1. Leave was granted to the applicant to execute the operative order granted in HC 3646/21 under judgment HH 421-21 pending the appeal noted by the first respondent to the Supreme Court in case number SC 301/21. 2. The first respondent was ordered to pay costs.
At common law, the noting of an appeal suspends the operation of a judgment, but the court granting the judgment has inherent jurisdiction to order execution despite the noting of an appeal. In determining whether to grant leave to execute pending appeal, the court must exercise a wide discretion and consider what is just and equitable having regard to: (i) potential for irreparable harm to the appellant if leave is granted; (ii) potential for irreparable harm to the respondent if leave is denied; (iii) the balance of hardship or convenience; and (iv) the prospects of success on appeal, including whether the appeal is frivolous, vexatious or not bona fide. The proper approach is to start with prospects of success on appeal. Where there is very little prospect of success and the appeal appears to be filed solely to frustrate execution, leave to execute pending appeal should be granted. An order granting leave to execute pending appeal is itself interlocutory and requires leave to appeal.
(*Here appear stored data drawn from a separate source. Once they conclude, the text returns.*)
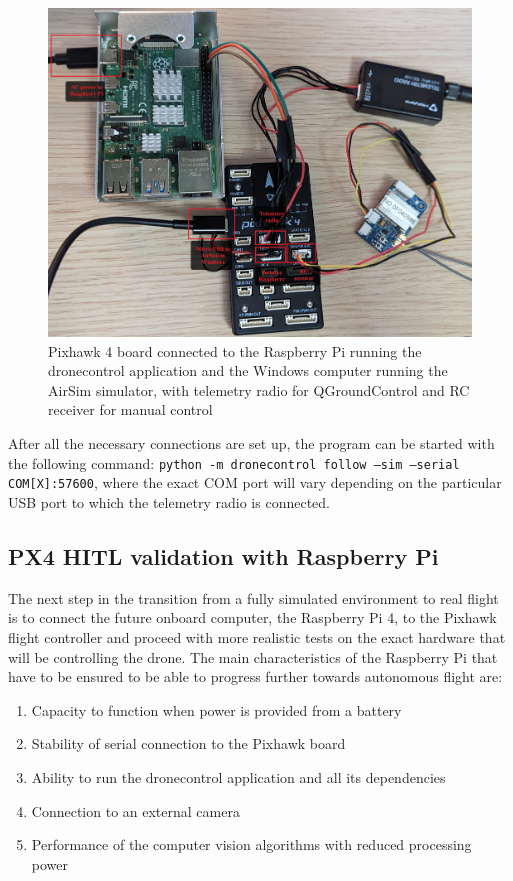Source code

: \begin{figure}
  \centering
  \includegraphics[width=\textwidth, keepaspectratio]{img/hitl-setup-picture.jpg}
  \caption{Pixhawk 4 board connected to the Raspberry Pi running the dronecontrol application and the Windows computer running the AirSim simulator, with telemetry radio for QGroundControl and RC receiver for manual control}
  \label{fig:hitl-setup-picture}
\end{figure}

After all the necessary connections are set up, the program can be started with the following command:
\texttt{python -m dronecontrol follow --sim --serial COM[X]:57600}, where the exact COM port will vary depending on the particular USB port to which the telemetry radio is connected.


\subsection{PX4 HITL validation with Raspberry Pi}
\label{sec:test-5-rpi}


The next step in the transition from a fully simulated environment to real flight is to connect the future onboard computer, the Raspberry Pi 4, to the Pixhawk flight controller and proceed with more realistic tests on the exact hardware that will be controlling the drone.
The main characteristics of the Raspberry Pi that have to be ensured to be able to progress further towards autonomous flight are:
\begin{enumerate}
    \item Capacity to function when power is provided from a battery
    \item Stability of serial connection to the Pixhawk board
    \item Ability to run the dronecontrol application and all its dependencies
    \item Connection to an external camera
    \item Performance of the computer vision algorithms with reduced processing power
\end{enumerate}

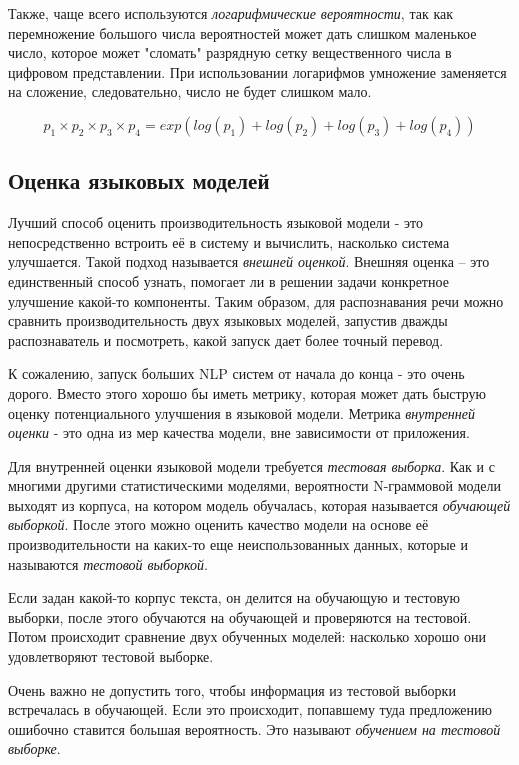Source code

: \documentclass[a4paper,12pt,preview]{report} %
\begin{document}
	Также, чаще всего используются \textit{логарифмические вероятности}, так как перемножение большого числа вероятностей может дать слишком маленькое число, которое может "сломать" разрядную сетку вещественного числа в цифровом представлении. При использовании логарифмов умножение заменяется на сложение, следовательно, число не будет слишком мало.
	
	
	\begin{equation}
		p_1 \times p_2 \times p_3 \times p_4 = exp(log(p_1) + log(p_2) + log(p_3) + log(p_4))
	\end{equation}
	
	\subsection{Оценка языковых моделей}
	Лучший способ оценить производительность языковой модели - это непосредственно встроить её в систему и вычислить, насколько система улучшается. Такой подход называется \textit{внешней оценкой}. Внешняя оценка -- это единственный способ узнать, помогает ли в решении задачи конкретное улучшение какой-то компоненты. Таким образом, для распознавания речи можно сравнить производительность двух языковых моделей, запустив дважды распознаватель и посмотреть, какой запуск дает более точный перевод.
	
	К сожалению, запуск больших NLP систем от начала до конца - это очень дорого. Вместо этого хорошо бы иметь метрику, которая может дать быструю оценку потенциального улучшения в языковой модели. Метрика \textit{внутренней оценки} - это одна из мер качества модели, вне зависимости от приложения. 
	
	Для внутренней оценки языковой модели требуется \textit{тестовая выборка}. Как и с многими другими статистическими моделями, вероятности N-граммовой модели выходят из корпуса, на котором модель обучалась, которая называется \textit{обучающей выборкой}. После этого можно оценить качество модели на основе её производительности на каких-то еще неиспользованных данных, которые и называются \textit{тестовой выборкой}.
	
	Если задан какой-то корпус текста, он делится на обучающую и тестовую выборки, после этого обучаются на обучающей и проверяются на тестовой. Потом происходит сравнение двух обученных моделей: насколько хорошо они удовлетворяют тестовой выборке.
	
	Очень важно не допустить того, чтобы информация из тестовой выборки встречалась в обучающей. Если это происходит, попавшему туда предложению ошибочно ставится большая вероятность. Это называют \textit{обучением на тестовой выборке}. 
	
\end{document}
The court made obiter observations that: (1) The application to execute pending appeal must be viewed from the background of the Constitution, particularly sections 56(1) (equality before the law) and 69 (right to a fair hearing), as granting such an application may infringe the respondent's rights by rendering their appeal an academic exercise. (2) A point of law may be raised for the first time on appeal or in any matter provided it does not cause prejudice, and provided it is fatal to one or more contentions of the other party and is dispositive of the whole or part of the appeal. (3) The court noted that the issue of whether the first respondent could appeal against an interlocutory order without leave could only be dealt with by the Supreme Court. (4) The court observed that non-joinder is not fatal to a cause or matter under Order 13 rule 87(1) of the repealed High Court Rules 1971.
This case is significant for reaffirming and applying the established principles governing applications for leave to execute pending appeal in Zimbabwe. It demonstrates the court's approach to examining prospects of success on appeal by scrutinizing each ground of appeal. It also illustrates the protection afforded to judicial managers in insolvency proceedings and the courts' willingness to prevent frustration of orders through frivolous appeals. The case confirms that provisional/interim orders are interlocutory in nature and that appeals against such orders require leave. It also shows the court's approach to balancing hardship between parties and the importance of preserving company assets in the context of judicial management.